- [TASK TO COMPLETE]
Set down the data below exactly; pictures stay out.
====== RECORDED DATA
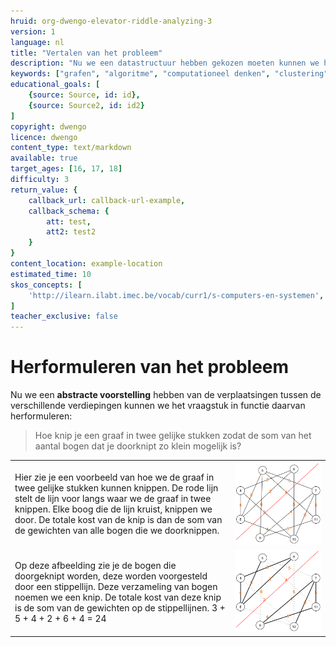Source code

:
 ```yaml
---
hruid: org-dwengo-elevator-riddle-analyzing-3
version: 1
language: nl
title: "Vertalen van het probleem"
description: "Nu we een datastructuur hebben gekozen moeten kunnen we het probleem op een andere manier formuleren."
keywords: ["grafen", "algoritme", "computationeel denken", "clustering", "datastructuur"]
educational_goals: [
    {source: Source, id: id}, 
    {source: Source2, id: id2}
]
copyright: dwengo
licence: dwengo
content_type: text/markdown
available: true
target_ages: [16, 17, 18]
difficulty: 3
return_value: {
    callback_url: callback-url-example,
    callback_schema: {
        att: test,
        att2: test2
    }
}
content_location: example-location
estimated_time: 10
skos_concepts: [
    'http://ilearn.ilabt.imec.be/vocab/curr1/s-computers-en-systemen', 
]
teacher_exclusive: false
---
```


# Herformuleren van het probleem

Nu we een **abstracte voorstelling** hebben van de verplaatsingen tussen de verschillende verdiepingen kunnen we het vraagstuk in functie daarvan herformuleren:

> Hoe knip je een graaf in twee gelijke stukken zodat de som van het aantal bogen dat je doorknipt zo klein mogelijk is?

|  |  |
| - | - |
| Hier zie je een voorbeeld van hoe we de graaf in twee gelijke stukken kunnen knippen. De rode lijn stelt de lijn voor langs waar we de graaf in twee knippen. Elke boog die de lijn kruist, knippen we door. De totale kost van de knip is dan de som van de gewichten van alle bogen die we doorknippen.  | ![Knip in de graaf.](embed/verplaatsingen_chaos_cut.png "Graaf knip.") |
| Op deze afbeelding zie je de bogen die doorgeknipt worden, deze worden voorgesteld door een stippellijn. Deze verzameling van bogen noemen we een knip. De totale kost van deze knip is de som van de gewichten op de stippellijnen. 3 + 5 + 4 + 2 + 6 + 4 = 24 | ![Knip in de graaf.](embed/verplaatsingen_chaos_cut_finished.png "Graaf knip.") |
============
- [SOLUTION TO THIS EXERCISE]
Source code

:
 ```yaml
---
hruid: org-dwengo-elevator-riddle-analyzing-3
version: 1
language: nl
title: "Vertalen van het probleem"
description: "Nu we een datastructuur hebben gekozen moeten kunnen we het probleem op een andere manier formuleren."
keywords: ["grafen", "algoritme", "computationeel denken", "clustering", "datastructuur"]
educational_goals: [
    {source: Source, id: id}, 
    {source: Source2, id: id2}
]
copyright: dwengo
licence: dwengo
content_type: text/markdown
available: true
target_ages: [16, 17, 18]
difficulty: 3
return_value: {
    callback_url: callback-url-example,
    callback_schema: {
        att: test,
        att2: test2
    }
}
content_location: example-location
estimated_time: 10
skos_concepts: [
    'http://ilearn.ilabt.imec.be/vocab/curr1/s-computers-en-systemen', 
]
teacher_exclusive: false
---
```


# Herformuleren van het probleem

Nu we een **abstracte voorstelling** hebben van de verplaatsingen tussen de verschillende verdiepingen kunnen we het vraagstuk in functie daarvan herformuleren:

> Hoe knip je een graaf in twee gelijke stukken zodat de som van het aantal bogen dat je doorknipt zo klein mogelijk is?

|  |  |
| - | - |
| Hier zie je een voorbeeld van hoe we de graaf in twee gelijke stukken kunnen knippen. De rode lijn stelt de lijn voor langs waar we de graaf in twee knippen. Elke boog die de lijn kruist, knippen we door. De totale kost van de knip is dan de som van de gewichten van alle bogen die we doorknippen.  | ![Knip in de graaf.](embed/verplaatsingen_chaos_cut.png "Graaf knip.") |
| Op deze afbeelding zie je de bogen die doorgeknipt worden, deze worden voorgesteld door een stippellijn. Deze verzameling van bogen noemen we een knip. De totale kost van deze knip is de som van de gewichten op de stippellijnen. 3 + 5 + 4 + 2 + 6 + 4 = 24 | ![Knip in de graaf.](embed/verplaatsingen_chaos_cut_finished.png "Graaf knip.") |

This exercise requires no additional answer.